Bravo for raising boys that like to spend time together that much. I am a little concerned about the age gap and the fighting, but not knowing your kids, it is hard to say if it is a problem. I agree with J.B. that putting the onus on the older kid is important since it is unlikely that he would get hurt and should also have the better understanding/control over the 7 yr old.

We have 6 kids, in 3 "groupings" (2 are 27/29, 2 are 20, 2 are 16/18), so I've dealt with fighting with kids the same age and kids with pretty big age differences. Over all, unless I am really afraid that someone is going to get hurt, I generally didn't interfere. They had to take it outside, of course, but other than that, I'd try to let them work it out. My experience was that the for the boys, they tended to see it as a solution to some perceived problem - we fight, we get over it, we move on. The girls - well, that was a different story. The fighting was much more emotionally driven and solved nothing . . . ever.

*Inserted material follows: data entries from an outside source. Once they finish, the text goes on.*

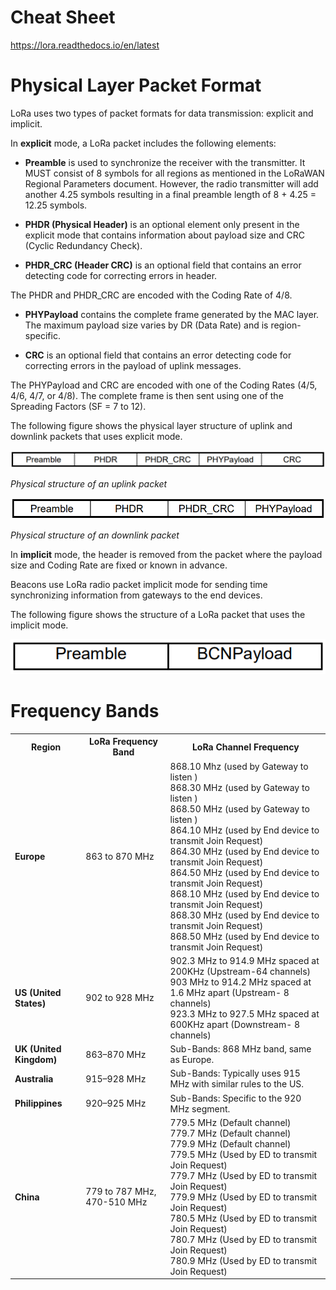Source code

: # Cheat Sheet

https://lora.readthedocs.io/en/latest

# Physical Layer Packet Format

LoRa uses two types of packet formats for data transmission: explicit and implicit.

In **explicit** mode, a LoRa packet includes the following elements:

* **Preamble** is used to synchronize the receiver with the transmitter. It MUST consist of 8 symbols for all regions as mentioned in the LoRaWAN Regional Parameters document. However, the radio transmitter will add another 4.25 symbols resulting in a final preamble length of 8 + 4.25 = 12.25 symbols.

* **PHDR (Physical Header)** is an optional element only present in the explicit mode that contains information about payload size and CRC (Cyclic Redundancy Check).

* **PHDR_CRC (Header CRC)** is an optional field that contains an error detecting code for correcting errors in header.

The PHDR and PHDR_CRC are encoded with the Coding Rate of 4/8.

* **PHYPayload** contains the complete frame generated by the MAC layer. The maximum payload size varies by DR (Data Rate) and is region-specific.

* **CRC** is an optional field that contains an error detecting code for correcting errors in the payload of uplink messages.

The PHYPayload and CRC are encoded with one of the Coding Rates (4/5, 4/6, 4/7, or 4/8). The complete frame is then sent using one of the Spreading Factors (SF = 7 to 12).

The following figure shows the physical layer structure of uplink and downlink packets that uses explicit mode.

![image](./physical-structure-uplink-packet.png)

*Physical structure of an uplink packet*

![image](./physical-structure-downplink-packet.png)

*Physical structure of an downlink packet*

In **implicit** mode, the header is removed from the packet where the payload size and Coding Rate are fixed or known in advance.

Beacons use LoRa radio packet implicit mode for sending time synchronizing information from gateways to the end devices.

The following figure shows the structure of a LoRa packet that uses the implicit mode.

![image](./LoRa-packet-implicit-mode.png)


# Frequency Bands

<table>
<tbody><tr><!-- Row 1 -->
<th><b>Region</b></th><!-- Col 1 -->
<th><b>LoRa Frequency Band</b></th><!-- Col 2 -->
<th><b>LoRa Channel Frequency</b></th><!-- Col 3 -->
</tr>
<tr><!-- Row 2 -->
<td><b>Europe</b></td><!-- Col 1 -->
<td> 863 to 870 MHz</td><!-- Col 2 -->
<td>
868.10 Mhz (used by Gateway to listen ) <br>
868.30 MHz (used by Gateway to listen )<br>
868.50 MHz (used by Gateway to listen ) <br>
864.10 MHz (used by End device to transmit Join Request)<br>
864.30 MHz (used by End device to transmit Join Request)<br>
864.50 MHz (used by End device to transmit Join Request)<br>
868.10 MHz (used by End device to transmit Join Request)<br>
868.30 MHz (used by End device to transmit Join Request)<br>
868.50 MHz (used by End device to transmit Join Request)<br>
</td><!-- Col 3 -->
</tr>
<tr><!-- Row 2 -->
<td><b>US (United States)</b></td><!-- Col 1 -->
<td> 902 to 928 MHz</td><!-- Col 2 -->
<td> 902.3 MHz to 914.9 MHz spaced at 200KHz (Upstream-64 channels) <br>
903 MHz to 914.2 MHz spaced at 1.6 MHz apart (Upstream- 8 channels)  <br>
923.3 MHz to 927.5 MHz spaced at 600KHz apart (Downstream- 8 channels) </td><!-- Col 3 -->
</tr>
<tr><!-- Row 2 -->
<td><b>UK (United Kingdom)</b></td><!-- Col 1 -->
<td>863–870 MHz </td><!-- Col 2 -->
<td>Sub-Bands: 868 MHz band, same as Europe. </td><!-- Col 3 -->
</tr>
<tr><!-- Row 2 -->
<td><b>Australia</b> </td><!-- Col 1 -->
<td>915–928 MHz </td><!-- Col 2 -->
<td>Sub-Bands: Typically uses 915 MHz with similar rules to the US. </td><!-- Col 3 -->
</tr>
<tr><!-- Row 2 -->
<td><b>Philippines</b> </td><!-- Col 1 -->
<td> 920–925 MHz </td><!-- Col 2 -->
<td> Sub-Bands: Specific to the 920 MHz segment.</td><!-- Col 3 -->
</tr>
<tr><!-- Row 2 -->
<td><b>China</b></td><!-- Col 1 -->
<td> 779 to 787 MHz, 470-510 MHz </td><!-- Col 2 -->
<td>  779.5 MHz (Default channel) <br>
779.7 MHz (Default channel)  <br>
779.9 MHz (Default channel)  <br>
779.5 MHz (Used by ED to transmit Join Request)<br>
779.7 MHz (Used by ED to transmit Join Request)<br>
779.9 MHz (Used by ED to transmit Join Request)<br>
780.5 MHz (Used by ED to transmit Join Request)<br>
780.7 MHz (Used by ED to transmit Join Request)<br>
780.9 MHz (Used by ED to transmit Join Request)<br>
</td><!-- Col 3 -->
</tr>
</tbody></table>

So, if you think that your 11 yr old would "pull his punches" if it really came down to it and your 7 yr old can pretty much hold his own, then I wouldn't get overly invested in it. We did get our boys boxing gloves so at least it seemed like the fighting was more "constructive" rather than just brawling. Often, when a fight would start, I'd holler to get their gloves and get outside, and by the time they did that, the fight was forgotten about, or they would just switch to boxing for fun. The one thing I didn't allow was tattling - the whole he said/he said thing. If they were going to fight, they couldn't complain to me about it or the outcome (obviously if someone was picking on or constantly starting something, that was different, but as a mom I think you know the difference between two kids having it out and one kid always being the bully).

Good luck - and enjoy these years! They might not be close for much longer and in some ways, fighting is the only physical expression some boys think they can show a brother.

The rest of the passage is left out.